Usually, in Malawi, the celebration of graduating from a university is short-lived or is mixed with anxiety of whether finding a job will be an easy task for a graduate.
Most bright graduates are seen either spending time on job sites on internet or mongering around town searching for a job opening.
Innocent Hunga, is a graduate who studied Accounting at one of the universities and is still struggling to secure a job of his calibre.
“I just do some part time with other companies who say they have no capacity to employ me. What I get from the job is very little that can’t keep me going,” he said.
Maybe Innocent is better off. Memory Banda, a graduate in Journalism, has never landed a job since she graduated two years ago.
She says media houses just use her and later dump her without any payment. The time she spent chasing pages will always be regretted by Memory.
“I work for maybe one year for a media house but they don’t pay me and they dump me, the trend has been so ever since,” she said.
The two are only a drop in the sea of thousands of graduates who share similar stories.
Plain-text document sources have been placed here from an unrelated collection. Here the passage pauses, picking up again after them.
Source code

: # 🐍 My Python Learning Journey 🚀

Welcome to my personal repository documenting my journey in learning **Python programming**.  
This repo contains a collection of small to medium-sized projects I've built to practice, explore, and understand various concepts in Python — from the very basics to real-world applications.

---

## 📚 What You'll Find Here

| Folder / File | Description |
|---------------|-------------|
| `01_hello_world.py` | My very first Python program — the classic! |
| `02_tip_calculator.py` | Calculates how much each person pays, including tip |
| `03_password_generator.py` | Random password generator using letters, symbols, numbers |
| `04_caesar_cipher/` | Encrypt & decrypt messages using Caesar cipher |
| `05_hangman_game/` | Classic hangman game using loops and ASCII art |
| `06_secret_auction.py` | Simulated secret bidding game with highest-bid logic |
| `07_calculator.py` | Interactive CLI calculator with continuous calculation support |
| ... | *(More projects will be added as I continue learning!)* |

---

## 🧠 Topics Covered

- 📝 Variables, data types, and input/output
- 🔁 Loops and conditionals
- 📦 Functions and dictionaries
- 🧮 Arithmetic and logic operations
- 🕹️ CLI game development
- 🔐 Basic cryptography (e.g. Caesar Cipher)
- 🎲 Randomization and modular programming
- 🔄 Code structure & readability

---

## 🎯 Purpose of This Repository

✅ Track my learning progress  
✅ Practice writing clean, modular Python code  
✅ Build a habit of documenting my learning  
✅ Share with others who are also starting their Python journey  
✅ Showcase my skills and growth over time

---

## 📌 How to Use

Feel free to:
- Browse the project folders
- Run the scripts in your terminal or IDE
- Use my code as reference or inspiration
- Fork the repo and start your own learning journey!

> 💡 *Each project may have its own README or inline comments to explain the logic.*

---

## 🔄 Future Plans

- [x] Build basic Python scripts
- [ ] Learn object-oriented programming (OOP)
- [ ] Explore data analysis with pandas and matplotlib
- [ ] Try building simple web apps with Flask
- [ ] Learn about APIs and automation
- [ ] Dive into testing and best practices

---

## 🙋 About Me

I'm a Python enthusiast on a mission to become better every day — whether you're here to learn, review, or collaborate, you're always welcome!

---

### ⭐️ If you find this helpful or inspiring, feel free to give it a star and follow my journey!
Some even share very pathetic experiences.
However, their fate is forcing them to scramble for small opportunities suitable for non-graduates.
“We now apply for every opportunity that arise, be it police training and teaching. I applied last year but they didn’t pick me and this year I will apply again for several opportunities,” said David Soko, who did Human Resource Management.
History lecture at Mzuzu University Crispin Mphande described the situation as pathetic and worrisome.
“Our education system is not good at all. It doesn’t prepare someone to become an entrepreneur. How many people can be employed? We need to change our curriculum and set up something which can ease unemployment,” he said.
On his part, Minister of labour, youth, and manpower development Henry Mussa said the DPP led government has already begun setting up plans to ease unemployment.
He said much as changing the curriculum may be vital, it may be a long term process and DPP government has already thought of technical colleges which will help impart entrepreneurship knowledge in many youths.
“We have already begun implementing programs aimed at easing unemployment and sooner or later things will be at least better in the country,” he said.
But director for Youth and Society (YAS) Charles Kajoloweka said much as community colleges may be a good plan, there is need to plan well on how to run them.
“Learners must be given adequate resources during and after the training and the training environment must be conducive for the learners, otherwise, the colleges may be a waste of time and resources,” he said.